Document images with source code

────────────────────────────────────────

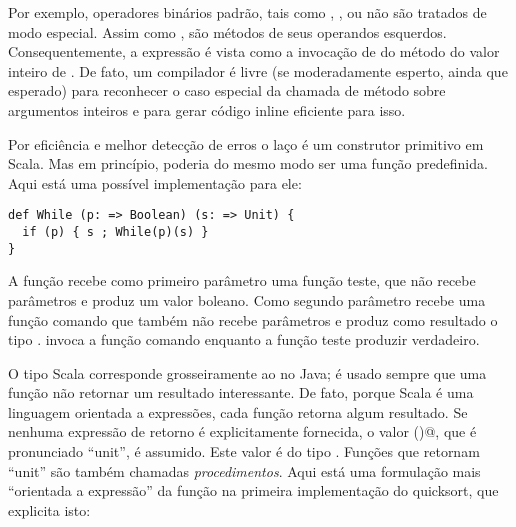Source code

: Por exemplo, operadores bin\'{a}rios padr\~{a}o, tais como \code{+}, \code{-},
ou \code{<} n\~{a}o s\~{a}o tratados de modo especial. Assim como , 
s\~{a}o m\'{e}todos de seus operandos esquerdos. Consequentemente, a express\~{a}o 
 \'{e} vista como a invoca\c{c}\~{a}o de  do m\'{e}todo \code{+}      
do valor inteiro de . De fato, um compilador \'{e} livre (se 
moderadamente esperto, ainda que  esperado) para reconhecer o caso 
especial da chamada de m\'{e}todo \code{+} sobre argumentos inteiros e 
para gerar c\'{o}digo inline eficiente para isso.  

Por efici\^{e}ncia e melhor detec\c{c}\~{a}o de erros o la\c{c}o  \'{e} um construtor 
primitivo em Scala. Mas em princ\'{i}pio, poderia do mesmo modo ser uma fun\c{c}\~{a}o 
predefinida. Aqui est\'{a} uma poss\'{i}vel implementa\c{c}\~{a}o para ele: 
\begin{lstlisting}
def While (p: => Boolean) (s: => Unit) {
  if (p) { s ; While(p)(s) }
}
\end{lstlisting}


A fun\c{c}\~{a}o  recebe como primeiro par\^{a}metro uma fun\c{c}\~{a}o teste,
que n\~{a}o recebe par\^{a}metros e produz um valor boleano. Como segundo par\^{a}metro 
recebe uma fun\c{c}\~{a}o comando que tamb\'{e}m n\~{a}o recebe par\^{a}metros e produz como 
resultado o tipo  \lstinline@Unit@.  invoca a fun\c{c}\~{a}o comando
enquanto a fun\c{c}\~{a}o teste produzir verdadeiro.

O tipo Scala \lstinline@Unit@ corresponde grosseiramente ao \lstinline@void@
no Java; \'{e} usado sempre que uma fun\c{c}\~{a}o n\~{a}o retornar um resultado interessante.
De fato, porque Scala \'{e} uma linguagem orientada a express\~{o}es, cada fun\c{c}\~{a}o 
retorna algum resultado. Se nenhuma express\~{a}o de retorno \'{e}  explicitamente
fornecida, o valor \lstinline@()@, que \'{e} pronunciado ``unit'', \'{e} assumido.
Este valor \'{e} do tipo \lstinline@Unit@. Fun\c{c}\~{o}es que retornam ``unit'' s\~{a}o 
tamb\'{e}m chamadas {\em procedimentos}. Aqui est\'{a} uma formula\c{c}\~{a}o mais 
``orientada a express\~{a}o'' da fun\c{c}\~{a}o \lstinline@swap@ na primeira implementa\c{c}\~{a}o
do quicksort, que explicita isto:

────────────────────────────────────────

* [What the exercise asks] Give the entries back verbatim and omit the images.

* [Response]
Source code

: Por exemplo, operadores bin\'{a}rios padr\~{a}o, tais como \code{+}, \code{-},
ou \code{<} n\~{a}o s\~{a}o tratados de modo especial. Assim como , 
s\~{a}o m\'{e}todos de seus operandos esquerdos. Consequentemente, a express\~{a}o 
 \'{e} vista como a invoca\c{c}\~{a}o de  do m\'{e}todo \code{+}      
do valor inteiro de . De fato, um compilador \'{e} livre (se 
moderadamente esperto, ainda que  esperado) para reconhecer o caso 
especial da chamada de m\'{e}todo \code{+} sobre argumentos inteiros e 
para gerar c\'{o}digo inline eficiente para isso.  

Por efici\^{e}ncia e melhor detec\c{c}\~{a}o de erros o la\c{c}o  \'{e} um construtor 
primitivo em Scala. Mas em princ\'{i}pio, poderia do mesmo modo ser uma fun\c{c}\~{a}o 
predefinida. Aqui est\'{a} uma poss\'{i}vel implementa\c{c}\~{a}o para ele: 
\begin{lstlisting}
def While (p: => Boolean) (s: => Unit) {
  if (p) { s ; While(p)(s) }
}
\end{lstlisting}


A fun\c{c}\~{a}o  recebe como primeiro par\^{a}metro uma fun\c{c}\~{a}o teste,
que n\~{a}o recebe par\^{a}metros e produz um valor boleano. Como segundo par\^{a}metro 
recebe uma fun\c{c}\~{a}o comando que tamb\'{e}m n\~{a}o recebe par\^{a}metros e produz como 
resultado o tipo  \lstinline@Unit@.  invoca a fun\c{c}\~{a}o comando
enquanto a fun\c{c}\~{a}o teste produzir verdadeiro.

O tipo Scala \lstinline@Unit@ corresponde grosseiramente ao \lstinline@void@
no Java; \'{e} usado sempre que uma fun\c{c}\~{a}o n\~{a}o retornar um resultado interessante.
De fato, porque Scala \'{e} uma linguagem orientada a express\~{o}es, cada fun\c{c}\~{a}o 
retorna algum resultado. Se nenhuma express\~{a}o de retorno \'{e}  explicitamente
fornecida, o valor \lstinline@()@, que \'{e} pronunciado ``unit'', \'{e} assumido.
Este valor \'{e} do tipo \lstinline@Unit@. Fun\c{c}\~{o}es que retornam ``unit'' s\~{a}o 
tamb\'{e}m chamadas {\em procedimentos}. Aqui est\'{a} uma formula\c{c}\~{a}o mais 
``orientada a express\~{a}o'' da fun\c{c}\~{a}o \lstinline@swap@ na primeira implementa\c{c}\~{a}o
do quicksort, que explicita isto:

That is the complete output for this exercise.